Although I was not involved in armed struggle, I was a well-known progressive and union activist at the Children’s Hospital, which made me very visible to the Anticommunist Alliance. On December 19, 1975, I was abducted from my office by four armed thugs in civilian clothing, who beat me and pushed me to the street, attempting to put me by force in their car and threatening to kill me if I resisted. I was lucky that a crowd intervened in my favor, as a result of which I was left fallen on the street while the would-be abductors rushed away. I have no doubt that if the kidnapping would have been successful, they would have killed me. In the circumstances of Argentina at that time, impunity was rampant, so they could try to attempt an abduction again, or directly kill me. This was a clear sign that I had to leave the country immediately, which I did 48 hours later, flying to Caracas, Venezuela, where my brother Pablo, a marine biologist, had found refuge a few months earlier.

Needless to say, the attempted abduction with the most likely objective to kill me, affected me very much, both personally and professionally. When I left Argentina, I left behind my wife and two small children. I had no idea what future awaited. Fortunately, as I said earlier, I had my brother in Caracas. Also, I was friends with a geneticist who had done the same fellowship with me at Hopkins. His name was Sergio Arias, he was the chief of the Laboratory of Genetics at the Venezuelan Institute of Scientific Research (IVIC), he was an excellent person and very solidary. Soon I joined his lab with a position of research scientist.

My wife and children arrived in Caracas one month before the military took full power in Argentina in March 24, 1976, and installed a brutal dictatorship, unleashing terrible repression, not only against armed groups but also against the people in general and society: during the nearly eight years of the dictatorship, 30,000 people were disappeared after having been savagely tortured.

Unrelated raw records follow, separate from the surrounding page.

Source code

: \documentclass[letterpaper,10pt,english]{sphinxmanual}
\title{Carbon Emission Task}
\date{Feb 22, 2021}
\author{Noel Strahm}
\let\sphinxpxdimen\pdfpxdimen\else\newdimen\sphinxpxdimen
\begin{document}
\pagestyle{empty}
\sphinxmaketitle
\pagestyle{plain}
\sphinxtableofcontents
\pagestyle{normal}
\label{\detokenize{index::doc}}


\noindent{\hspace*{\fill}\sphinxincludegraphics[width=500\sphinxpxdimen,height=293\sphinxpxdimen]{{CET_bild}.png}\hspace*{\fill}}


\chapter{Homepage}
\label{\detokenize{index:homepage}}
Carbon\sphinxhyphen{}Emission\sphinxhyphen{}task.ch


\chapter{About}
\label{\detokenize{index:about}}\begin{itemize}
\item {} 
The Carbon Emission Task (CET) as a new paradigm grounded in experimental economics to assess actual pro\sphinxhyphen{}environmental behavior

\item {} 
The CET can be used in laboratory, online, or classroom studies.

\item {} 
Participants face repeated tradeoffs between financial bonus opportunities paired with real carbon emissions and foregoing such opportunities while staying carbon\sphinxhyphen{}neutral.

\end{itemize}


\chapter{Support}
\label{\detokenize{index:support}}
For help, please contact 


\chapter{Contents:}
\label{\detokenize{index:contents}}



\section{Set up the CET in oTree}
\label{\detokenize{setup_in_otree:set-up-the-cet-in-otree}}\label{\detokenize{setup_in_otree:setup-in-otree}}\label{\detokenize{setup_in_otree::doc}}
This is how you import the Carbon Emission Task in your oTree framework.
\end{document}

In Caracas we felt very secure. The solidarity and support we received from Venezuelans was tremendous. Slowly we embarked on a new immigration, helped by colleagues and newly made friends. I engaged in solidarity work with a large influx of exiled Argentinians, Uruguayans, and Chileans—all of whom were fugitives of dictatorships in their countries.

How did your years in Venezuela and later in the United States shape your scientific trajectory and political commitments?

I was very active teaching genetics and developing genetics services which were non-existent in Venezuela. In 1978 I earned a travel fellowship to attend the International Congress of Genetics in Moscow, where I met Luis Heredero, the head of the Cuban National Center of Medical Genetics.

We became close friends and he invited me several times to Cuba to teach as well as to collaborate in research. My academic status enabled me to circumvent the US embargo against Cuba because scientists and academics were exempted from the travel ban to the island. And I took full advantage of the possibility to help in the development of medical genetics there, under the direction of Luis Heredero.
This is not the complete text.